Stock ETFs are clocking record growth.
January 16, 2013
Is it the year of the great rotation? The year when investors finally react to the dying bond bull by shifting their money into equities? Rotation-ites like Goldman Sachs' Jim O'Neil believe that 2013 could just be the year it all happens and investors cheer "risk-on." In a letter dated Jan. 4, titled "Is 2013 Going to be the Great Year of Rotation from Bonds to Equities?", O'Neil points to ETF data as a weathervane for a potential big shift into stocks. "What is clear from the reported weekly ETF data is that recent inflows into passive ETF equity funds have been quite sizeable relative to bonds," he writes.
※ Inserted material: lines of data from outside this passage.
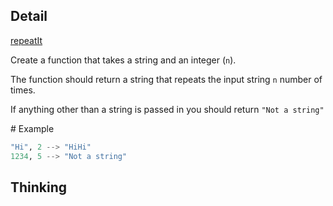 ## Detail

[repeatIt](https://www.codewars.com/kata/repeatit/train/haskell)

Create a function that takes a string and an integer (`n`).

The function should return a string that repeats the input string `n` number of times.

If anything other than a string is passed in you should return `"Not a string"`

\# Example

```haskell
"Hi", 2 --> "HiHi"
1234, 5 --> "Not a string"
```

## Thinking

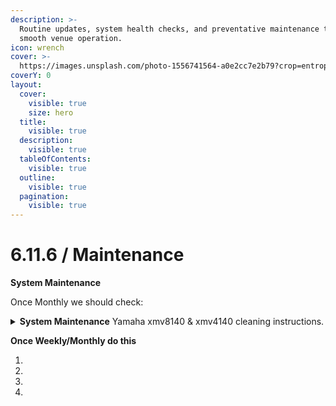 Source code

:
 ```yaml
---
description: >-
  Routine updates, system health checks, and preventative maintenance to ensure
  smooth venue operation.
icon: wrench
cover: >-
  https://images.unsplash.com/photo-1556741564-a0e2cc7e2b79?crop=entropy&cs=srgb&fm=jpg&ixid=M3wxOTcwMjR8MHwxfHNlYXJjaHwxfHxzcXVhcmUlMjByZWFkZXJ8ZW58MHx8fHwxNzQ2OTI3MTMyfDA&ixlib=rb-4.1.0&q=85
coverY: 0
layout:
  cover:
    visible: true
    size: hero
  title:
    visible: true
  description:
    visible: true
  tableOfContents:
    visible: true
  outline:
    visible: true
  pagination:
    visible: true
---
```


# 6.11.6 / Maintenance

&#x20;**System Maintenance**

Once Monthly we should check:&#x20;

<details>

<summary><strong>System Maintenance</strong> Yamaha xmv8140 &#x26; xmv4140 cleaning instructions.</summary>

Once Monthly we should check:&#x20;

**1.Exterior Cleaning**

* **Dust Removal**: Use a **microfiber cloth** or **anti-static brush** to wipe down the amplifier casing, vents, and front panel. Avoid abrasive materials that could scratch surfaces.
* **Ventilation Grilles**: Clear dust build-up from cooling vents using **compressed air** (held upright to prevent moisture discharge). Blocked vents can lead to overheating.&#x20;

**2. Input/Output Jack Maintenance**

**Loose Jacks**: Tighten any loose connectors with Phillips head driver.  Check speaker crips on cables are still tight.&#x20;

* **Power Down**: Always unplug the amplifier before opening.
* **Circuit Board Cleaning**: Use compressed air to blow dust off internal components (e.g., capacitors, resistors). Avoid touching circuitry unless trained1315.
* **Fan Maintenance**: Clean fan blades with a dry brush to ensure proper cooling. Stuck fans can cause thermal shutdowns

&#x20;**3. Internal Dust Management**

* **Power Down**: Always unplug the amplifier before opening.
* **Circuit Board Cleaning**: Use compressed air to blow dust off internal components (e.g., capacitors, resistors). Avoid touching circuitry unless trained1315.
* **Fan Maintenance**: Clean fan blades with a dry brush to ensure proper cooling. Stuck fans can cause thermal shutdowns

**Safety Notes**:

* Never use **water**, **household cleaners**, or **oily sprays** (e.g., WD-40) on electronics4.
* Document cleaning dates and issues in the **equipment log** for traceability

</details>

**Once Weekly/Monthly do this**

1.
2.
3.
4.

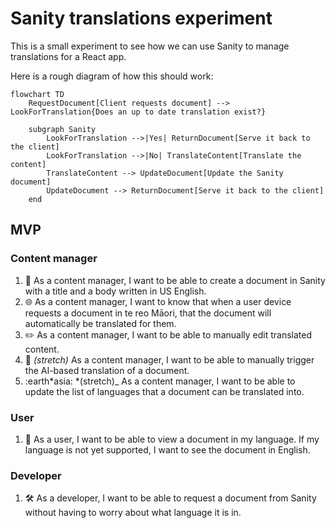 # Sanity translations experiment

This is a small experiment to see how we can use Sanity to manage translations for a React app.

Here is a rough diagram of how this should work:

```mermaid
flowchart TD
    RequestDocument[Client requests document] --> LookForTranslation{Does an up to date translation exist?}

    subgraph Sanity
        LookForTranslation -->|Yes| ReturnDocument[Serve it back to the client]
        LookForTranslation -->|No| TranslateContent[Translate the content]
        TranslateContent --> UpdateDocument[Update the Sanity document]
        UpdateDocument --> ReturnDocument[Serve it back to the client]
    end
```

## MVP

### Content manager

1. :memo: As a content manager, I want to be able to create a document in Sanity with a title and a body written in US English.
1. :globe_with_meridians: As a content manager, I want to know that when a user device requests a document in te reo Māori, that the document will automatically be translated for them.
1. :pencil2: As a content manager, I want to be able to manually edit translated content.
1. :robot: _(stretch)_ As a content manager, I want to be able to manually trigger the AI-based translation of a document.
1. :earth*asia: *(stretch)\_ As a content manager, I want to be able to update the list of languages that a document can be translated into.

### User

1. :book: As a user, I want to be able to view a document in my language. If my language is not yet supported, I want to see the document in English.

### Developer

1. :hammer_and_wrench: As a developer, I want to be able to request a document from Sanity without having to worry about what language it is in.
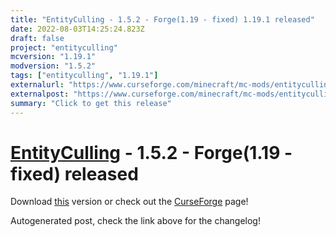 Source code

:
 ```yaml
---
title: "EntityCulling - 1.5.2 - Forge(1.19 - fixed) 1.19.1 released"
date: 2022-08-03T14:25:24.823Z
draft: false
project: "entityculling"
mcversion: "1.19.1"
modversion: "1.5.2"
tags: ["entityculling", "1.19.1"]
externalurl: "https://www.curseforge.com/minecraft/mc-mods/entityculling/files/3914299"
externalpost: "https://www.curseforge.com/minecraft/mc-mods/entityculling/files/3914299"
summary: "Click to get this release"
---
```

# [EntityCulling](/project/entityculling) - 1.5.2 - Forge(1.19 - fixed) released
Download [this](https://www.curseforge.com/minecraft/mc-mods/entityculling/files/3914299) version or check out the [CurseForge](https://www.curseforge.com/minecraft/mc-mods/entityculling) page!

Autogenerated post, check the link above for the changelog!
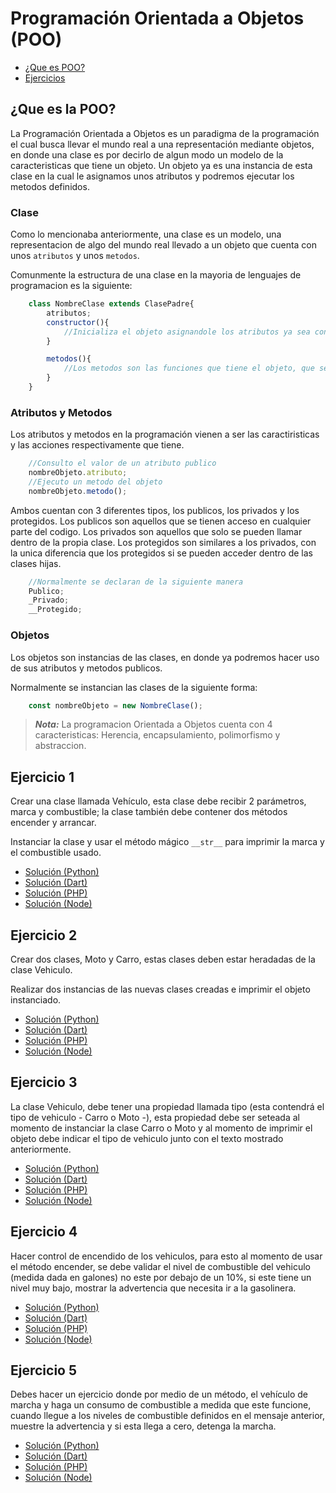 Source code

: # Programación Orientada a Objetos (POO)

- [¿Que es POO?](README.md#¿que-es-la-poo)
- [Ejercicios](README.md#ejercicio-1)

## ¿Que es la POO?

La Programación Orientada a Objetos es un paradigma de la programación el cual busca llevar el mundo real a una representación mediante objetos, en donde una clase es por decirlo de algun modo un modelo de la caracteristicas que tiene un objeto. Un objeto ya es una instancia de esta clase en la cual le asignamos unos atributos y podremos ejecutar los metodos definidos.

### Clase

Como lo mencionaba anteriormente, una clase es un modelo, una representacion de algo del mundo real llevado a un objeto que cuenta con unos `atributos` y unos `metodos`.

Comunmente la estructura de una clase en la mayoria de lenguajes de programacion es la siguiente:

```js
    class NombreClase extends ClasePadre{
        atributos;
        constructor(){
            //Inicializa el objeto asignandole los atributos ya sea con valores por defecto o asignado por el usuario
        }

        metodos(){
            //Los metodos son las funciones que tiene el objeto, que se representan como acciones que tiene este objeto en el mundo real, como por ejemplo caminar para una persona
        }
    }
```

### Atributos y Metodos

Los atributos y metodos en la programación vienen a ser las caractiristicas y las acciones respectivamente que tiene.

```js
    //Consulto el valor de un atributo publico
    nombreObjeto.atributo;
    //Ejecuto un metodo del objeto
    nombreObjeto.metodo();
```

Ambos cuentan con 3 diferentes tipos, los publicos, los privados y los protegidos. Los publicos son aquellos que se tienen acceso en cualquier parte del codigo. Los privados son aquellos que solo se pueden llamar dentro de la propia clase. Los protegidos son similares a los privados, con la unica diferencia que los protegidos si se pueden acceder dentro de las clases hijas.

```js
    //Normalmente se declaran de la siguiente manera
    Publico;
    _Privado;
    __Protegido;
```

### Objetos

Los objetos son instancias de las clases, en donde ya podremos hacer uso de sus atributos y metodos publicos.

Normalmente se instancian las clases de la siguiente forma:

```js
    const nombreObjeto = new NombreClase();
```

>***Nota:*** La programacion Orientada a Objetos cuenta con 4 caracteristicas: Herencia, encapsulamiento, polimorfismo y abstraccion.

## **Ejercicio 1**

Crear una clase llamada Vehículo, esta clase debe recibir 2 parámetros, marca y combustible; la clase también debe contener dos métodos encender y arrancar.

Instanciar la clase y usar el método mágico ```__str__``` para imprimir la marca y el combustible usado.

- [Solución (Python)](https://replit.com/@DiegoArcila/Clases#main.py)
- [Solución (Dart)](https://replit.com/@DiegoArcila/DartED#main.dart)
- [Solución (PHP)](https://replit.com/@DiegoArcila/phpED#Clases/Ejercicio1.php)
- [Solución (Node)](https://replit.com/@DiegoArcila/NodeED#Clases/Ejercicio1.js)

## **Ejercicio 2**

Crear dos clases, Moto y Carro, estas clases deben estar heradadas de la clase Vehiculo.

Realizar dos instancias de las nuevas clases creadas e imprimir el objeto instanciado.

- [Solución (Python)](https://replit.com/@DiegoArcila/Clases#ejercicio2.py)
- [Solución (Dart)](https://replit.com/@DiegoArcila/DartED#ejercicio2.dart)
- [Solución (PHP)](https://replit.com/@DiegoArcila/phpED#Clases/Ejercicio2.php)
- [Solución (Node)](https://replit.com/@DiegoArcila/NodeED#Clases/Ejercicio2.js)

## **Ejercicio 3**

La clase Vehiculo, debe tener una propiedad llamada tipo (esta contendrá el tipo de vehiculo - Carro o Moto -), esta propiedad debe ser seteada al momento de instanciar la clase Carro o Moto y al momento de imprimir el objeto debe indicar el tipo de vehiculo junto con el texto mostrado anteriormente.

- [Solución (Python)](https://replit.com/@DiegoArcila/Clases#ejercicio3.py)
- [Solución (Dart)](https://replit.com/@DiegoArcila/DartED#ejercicio3.dart)
- [Solución (PHP)](https://replit.com/@DiegoArcila/phpED#Clases/Ejercicio3.php)
- [Solución (Node)](https://replit.com/@DiegoArcila/NodeED#Clases/Ejercicio3.js)

## **Ejercicio 4**

Hacer control de encendido de los vehiculos, para esto al momento de usar el método encender, se debe validar el nivel de combustible del vehiculo (medida dada en galones) no este por debajo de un 10%, si este tiene un nivel muy bajo, mostrar la advertencia que necesita ir a la gasolinera.

- [Solución (Python)](https://replit.com/@DiegoArcila/Clases#ejercicio4.py)
- [Solución (Dart)](https://replit.com/@DiegoArcila/DartED#ejercicio4.dart)
- [Solución (PHP)](https://replit.com/@DiegoArcila/phpED#Clases/Ejercicio4.php)
- [Solución (Node)](https://replit.com/@DiegoArcila/NodeED#Clases/Ejercicio4.js)

## **Ejercicio 5**

Debes hacer un ejercicio donde por medio de un método, el vehículo de marcha y haga un consumo de combustible a medida que este funcione, cuando llegue a los niveles de combustible definidos en el mensaje anterior, muestre la advertencia y si esta llega a cero, detenga la marcha.

- [Solución (Python)](https://github.com/Juansecod/estructura_datos_UCC/blob/main/POO/Vehiculo.py)
- [Solución (Dart)](https://github.com/Juansecod/estructura_datos_UCC/blob/main/POO/Vehiculo.dart)
- [Solución (PHP)](https://github.com/Juansecod/estructura_datos_UCC/blob/main/POO/Vehiculo.php)
- [Solución (Node)](https://github.com/Juansecod/estructura_datos_UCC/blob/main/POO/Vehiculo.js)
O'Neil is right on at least one count: exchange-traded fund (ETF) data certainly show stocks on the rise. While global ETF and exchange-traded product (ETP) assets grew to $1.95 trillion in 2012, data from ETF Global Insight report also show that equity-focused ETFs clocked record growth during the year, pulling in $167.3 billion, a massive increase of 84.5% over 2011. The most popular products were focused on U.S. and North American equities, followed closely by emerging market equities. By contrast, flows into fixed income ETFs, while still healthy, didn't quite hit the highs equities did: fixed income ETFs added $62.9 billion in net new assets, an increase of $17.5 billion, or 38.5%, on 2011 levels.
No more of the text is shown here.